Let's get one thing straight: Maximilian Büsser, the creative force behind the red-hot MB&F brand, isn't making watches he thinks you'll like.
He already did that. For about seven years, the son of a Swiss diplomat and a mother from Mumbai was head of the watch division at luxury jeweler Harry Winston Inc. Büsser revived the unit-increasing the staff tenfold-built a new production facility and launched the Opus line, a series of collaborations with the world's best watchmakers in the early 2000s.
Büsser had recognition, fame (at least of the watchmaking kind) and money. And he was miserable.

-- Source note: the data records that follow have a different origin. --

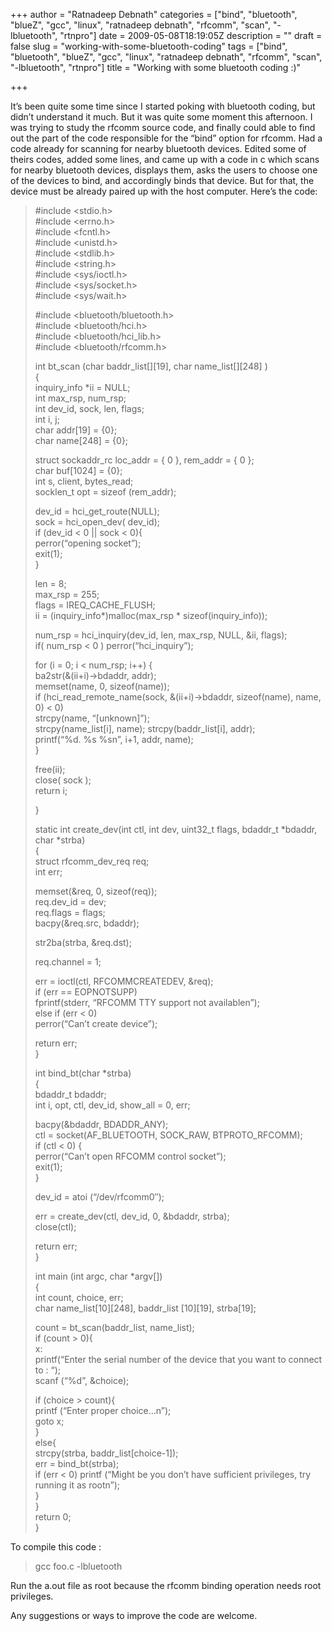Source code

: +++
author = "Ratnadeep Debnath"
categories = ["bind", "bluetooth", "blueZ", "gcc", "linux", "ratnadeep debnath", "rfcomm", "scan", "-lbluetooth", "rtnpro"]
date = 2009-05-08T18:19:05Z
description = ""
draft = false
slug = "working-with-some-bluetooth-coding"
tags = ["bind", "bluetooth", "blueZ", "gcc", "linux", "ratnadeep debnath", "rfcomm", "scan", "-lbluetooth", "rtnpro"]
title = "Working with some bluetooth coding :)"

+++


It’s been quite some time since I started poking with bluetooth coding, but didn’t understand it much. But it was quite some moment this afternoon. I was trying to study the rfcomm source code, and finally could able to find out the part of the code responsible for the “bind” option for rfcomm. Had a code already for scanning for nearby bluetooth devices. Edited some of theirs codes, added some lines, and came up with a code in c which scans for nearby bluetooth devices, displays them, asks the users to choose one of the devices to bind, and accordingly binds that device. But for that, the device must be already paired up with the host computer. Here’s the code:

> #include <stdio.h>  
>  #include <errno.h>  
>  #include <fcntl.h>  
>  #include <unistd.h>  
>  #include <stdlib.h>  
>  #include <string.h>  
>  #include <sys/ioctl.h>  
>  #include <sys/socket.h>  
>  #include <sys/wait.h>
> 
> #include <bluetooth/bluetooth.h>  
>  #include <bluetooth/hci.h>  
>  #include <bluetooth/hci_lib.h>  
>  #include <bluetooth/rfcomm.h>
> 
> int bt_scan (char baddr_list[][19], char name_list[][248] )  
>  {  
>  inquiry_info *ii = NULL;  
>  int max_rsp, num_rsp;  
>  int dev_id, sock, len, flags;  
>  int i, j;  
>  char addr[19] = {0};  
>  char name[248] = {0};
> 
> struct sockaddr_rc loc_addr = { 0 }, rem_addr = { 0 };  
>  char buf[1024] = {0};  
>  int s, client, bytes_read;  
>  socklen_t opt = sizeof (rem_addr);
> 
> dev_id = hci_get_route(NULL);  
>  sock = hci_open_dev( dev_id);  
>  if (dev_id < 0 || sock < 0){  
>  perror(“opening socket”);  
>  exit(1);  
>  }
> 
> len = 8;  
>  max_rsp = 255;  
>  flags = IREQ_CACHE_FLUSH;  
>  ii = (inquiry_info*)malloc(max_rsp * sizeof(inquiry_info));
> 
> num_rsp = hci_inquiry(dev_id, len, max_rsp, NULL, &ii, flags);  
>  if( num_rsp < 0 ) perror(“hci_inquiry”);
> 
> for (i = 0; i < num_rsp; i++) {  
>  ba2str(&(ii+i)->bdaddr, addr);  
>  memset(name, 0, sizeof(name));  
>  if (hci_read_remote_name(sock, &(ii+i)->bdaddr, sizeof(name), name, 0) < 0)  
>  strcpy(name, “[unknown]”);  
>  strcpy(name_list[i], name); strcpy(baddr_list[i], addr);  
>  printf(“%d. %s %sn”, i+1, addr, name);  
>  }
> 
> free(ii);  
>  close( sock );  
>  return i;
> 
> }
> 
> static int create_dev(int ctl, int dev, uint32_t flags, bdaddr_t *bdaddr, char *strba)  
>  {  
>  struct rfcomm_dev_req req;  
>  int err;
> 
> memset(&req, 0, sizeof(req));  
>  req.dev_id = dev;  
>  req.flags = flags;  
>  bacpy(&req.src, bdaddr);
> 
> str2ba(strba, &req.dst);
> 
> req.channel = 1;
> 
> err = ioctl(ctl, RFCOMMCREATEDEV, &req);  
>  if (err == EOPNOTSUPP)  
>  fprintf(stderr, “RFCOMM TTY support not availablen”);  
>  else if (err < 0)  
>  perror(“Can’t create device”);
> 
> return err;  
>  }
> 
> int bind_bt(char *strba)  
>  {  
>  bdaddr_t bdaddr;  
>  int i, opt, ctl, dev_id, show_all = 0, err;
> 
> bacpy(&bdaddr, BDADDR_ANY);  
>  ctl = socket(AF_BLUETOOTH, SOCK_RAW, BTPROTO_RFCOMM);  
>  if (ctl < 0) {  
>  perror(“Can’t open RFCOMM control socket”);  
>  exit(1);  
>  }
> 
> dev_id = atoi (“/dev/rfcomm0″);
> 
> err = create_dev(ctl, dev_id, 0, &bdaddr, strba);  
>  close(ctl);
> 
> return err;  
>  }
> 
> int main (int argc, char *argv[])  
>  {  
>  int count, choice, err;  
>  char name_list[10][248], baddr_list [10][19], strba[19];
> 
> count = bt_scan(baddr_list, name_list);  
>  if (count > 0){  
>  x:  
>  printf(“Enter the serial number of the device that you want to connect to : “);  
>  scanf (“%d”, &choice);
> 
> if (choice > count){  
>  printf (“Enter proper choice…n”);  
>  goto x;  
>  }  
>  else{  
>  strcpy(strba, baddr_list[choice-1]);  
>  err = bind_bt(strba);  
>  if (err < 0) printf (“Might be you don’t have sufficient privileges, try running it as rootn”);  
>  }  
>  }  
>  return 0;  
>  }

To compile this code :

> gcc foo.c -lbluetooth

Run the a.out file as root because the rfcomm binding operation needs root privileges.

Any suggestions or ways to improve the code are welcome.

>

"I was very good at creating products I didn't like but I thought people would like," he says. "I hated myself."
The death of his father, with whom he'd endured a cold and distant relationship, forced a reckoning. He went to therapy, where he considered what a life free of regrets would look like, one he could leave with a legacy he'd be proud of: technologically surprising and playful objects with no compromises that were, at least to him, art.
The result is a company called MB&F, for Max Büsser & Friends. It produced a mere 30 watches in its first run and 125 the next, generating a small but deeply dedicated fan base. Its timepieces look nothing like the sober round dials of stalwart Swiss brands Rolex and Omega.
A visible oscillating balance spring is a signature feature on many of the oversize and yet refined models, whether they're LM "Legacy Machines" that provide cutting-edge innovations to classic watchmaking or the radical HM "Horological Machines" with unconventional case shapes inspired by space travel, cars and sometimes animals. (Previous models have resembled everything from panda bears to frogs.) MB&F has designed and produced an impressive 20 different calibers or movements in its 17 years.